BlackBerry CEO, Of All People, Thinks iPhone Has Gotten Stale After 5 Years Without Change

The CEO Of BlackBerry Has Some Harsh Words For The iPhone
CORRECTS PHONE MODEL NAME TO Z10 INSTEAD OF 10 - Thorsten Heins, CEO of Research in Motion, introduces the BlackBerry Z10, Wednesday, Jan. 30, 2013 in New York. The maker of the BlackBerry smartphone is promising a speedy browser, a superb typing experience and the ability to keep work and personal identities separate on the same phone, the fruit of a crucial, long-overdue makeover for the Canadian company. (AP Photo/Mark Lennihan)
CORRECTS PHONE MODEL NAME TO Z10 INSTEAD OF 10 - Thorsten Heins, CEO of Research in Motion, introduces the BlackBerry Z10, Wednesday, Jan. 30, 2013 in New York. The maker of the BlackBerry smartphone is promising a speedy browser, a superb typing experience and the ability to keep work and personal identities separate on the same phone, the fruit of a crucial, long-overdue makeover for the Canadian company. (AP Photo/Mark Lennihan)

Add BlackBerry CEO Thorsten Heins to the growing chorus of Apple and iPhone skeptics.

In a widely-circulated interview with The Australian Financial Review, Heins implies that Apple, while deserving credit for inventing the smartphone as we know it, has not innovated enough since the iPhone's 2007 debut. The iPhone is now old and stale, Heins says.

“Apple did a fantastic job in bringing touch devices to market … They did a fantastic job with the user interface, they are a design icon. There is a reason why they were so successful, and we actually have to admit this and respect that,” Mr Heins said.

“History repeats itself again I guess … the rate of innovation is so high in our industry that if you don’t innovate at that speed you can be replaced pretty quickly. The user interface on the iPhone, with all due respect for what this invention was all about is now five years old.”

BlackBerry (formerly known as Research In Motion) just released its BlackBerry 10 operating system, which Heins naturally offers as the antidote to the iOS stagnation. BB10 is based on an innovative concept called "Flow," which means, in part, that the user never has to hit the home button to return to the start screen. You can read more about BlackBerry 10, and get a sense of how it's different from Apple's iOS, here.

Heins joins a growing list of mobile tech execs taking to the press to lash out against a competitor -- though most of the smack talk has been directed at a the latest Galaxy S phone. Phil Schiller, a VP at Apple, bashed Android in interviews with The Wall Street Journal and Reuters prior to the launch of the Samsung's Galaxy S4; after the launch of the GS4, execs at HTC told journalists that Samsung's latest was "more of the same."

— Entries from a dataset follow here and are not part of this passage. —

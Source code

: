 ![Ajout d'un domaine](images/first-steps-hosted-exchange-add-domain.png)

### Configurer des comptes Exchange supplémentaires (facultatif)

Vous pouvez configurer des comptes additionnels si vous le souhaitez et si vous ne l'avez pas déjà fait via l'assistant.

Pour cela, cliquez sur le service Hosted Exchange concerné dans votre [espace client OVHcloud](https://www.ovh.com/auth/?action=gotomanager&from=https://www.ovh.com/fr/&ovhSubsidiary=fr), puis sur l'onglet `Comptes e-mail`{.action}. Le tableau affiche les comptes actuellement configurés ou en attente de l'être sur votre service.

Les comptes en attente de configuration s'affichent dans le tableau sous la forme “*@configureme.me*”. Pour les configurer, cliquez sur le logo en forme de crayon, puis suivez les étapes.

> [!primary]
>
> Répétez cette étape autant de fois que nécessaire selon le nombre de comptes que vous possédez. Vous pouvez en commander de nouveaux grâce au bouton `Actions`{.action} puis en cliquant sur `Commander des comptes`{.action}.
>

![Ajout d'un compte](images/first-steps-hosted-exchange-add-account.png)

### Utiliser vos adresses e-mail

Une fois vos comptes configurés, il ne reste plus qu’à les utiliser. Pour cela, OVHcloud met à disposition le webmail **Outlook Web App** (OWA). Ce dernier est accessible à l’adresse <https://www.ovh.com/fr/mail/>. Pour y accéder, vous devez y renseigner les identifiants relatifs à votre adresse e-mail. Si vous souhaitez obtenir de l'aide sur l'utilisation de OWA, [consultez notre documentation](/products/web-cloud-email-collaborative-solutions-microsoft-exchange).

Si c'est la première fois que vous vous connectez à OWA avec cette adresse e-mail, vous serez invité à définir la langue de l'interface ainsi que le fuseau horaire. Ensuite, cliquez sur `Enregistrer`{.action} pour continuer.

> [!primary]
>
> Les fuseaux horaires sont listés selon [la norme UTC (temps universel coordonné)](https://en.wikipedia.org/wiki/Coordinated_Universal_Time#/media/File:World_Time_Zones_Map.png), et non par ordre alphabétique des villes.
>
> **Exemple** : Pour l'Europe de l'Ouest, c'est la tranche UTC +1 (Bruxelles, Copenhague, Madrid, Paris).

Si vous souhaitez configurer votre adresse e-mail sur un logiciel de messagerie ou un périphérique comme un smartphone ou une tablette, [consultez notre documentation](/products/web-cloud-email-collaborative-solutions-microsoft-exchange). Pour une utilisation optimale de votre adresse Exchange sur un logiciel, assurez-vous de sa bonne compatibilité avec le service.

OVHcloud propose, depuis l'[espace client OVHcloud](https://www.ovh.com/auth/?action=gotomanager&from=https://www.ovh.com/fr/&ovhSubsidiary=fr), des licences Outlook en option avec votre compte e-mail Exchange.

Apple has been the target of executive criticism in the past, however. Last year, the acting president of HTC America criticized the iPhone's waning coolness, calling it the phone that everyone's dad uses. Most notably, Microsoft CEO Steve Ballmer predicted in 2007 -- back when iOS was designed and first launched -- that the iPhone would be a flop, and that it would never garner significant market share.

Publicly criticizing the opponent is a more regular practice than you might think, in other words. If there's anything striking about Heins' comments, it might be that one of the causes of BlackBerry's downfall was, in fact, a failure to innovative. A writer at the tech site GigaOM called out Heins for pot-calling-the-kettle-back syndrome.

If Heins was trying to drum up publicity in advance of BlackBerry 10's United States debut, however, he seems to have accomplished just that (which is more than you can say about other publicity stunts). elsewhere in the interview with the AFR, Heins mentions that he expects BlackBerry's app store to feature 100,000 apps by the time BB10 is made available in America later this week. Convenient timing for a salacious quote attacking one of the industry leaders to appear in the press, no?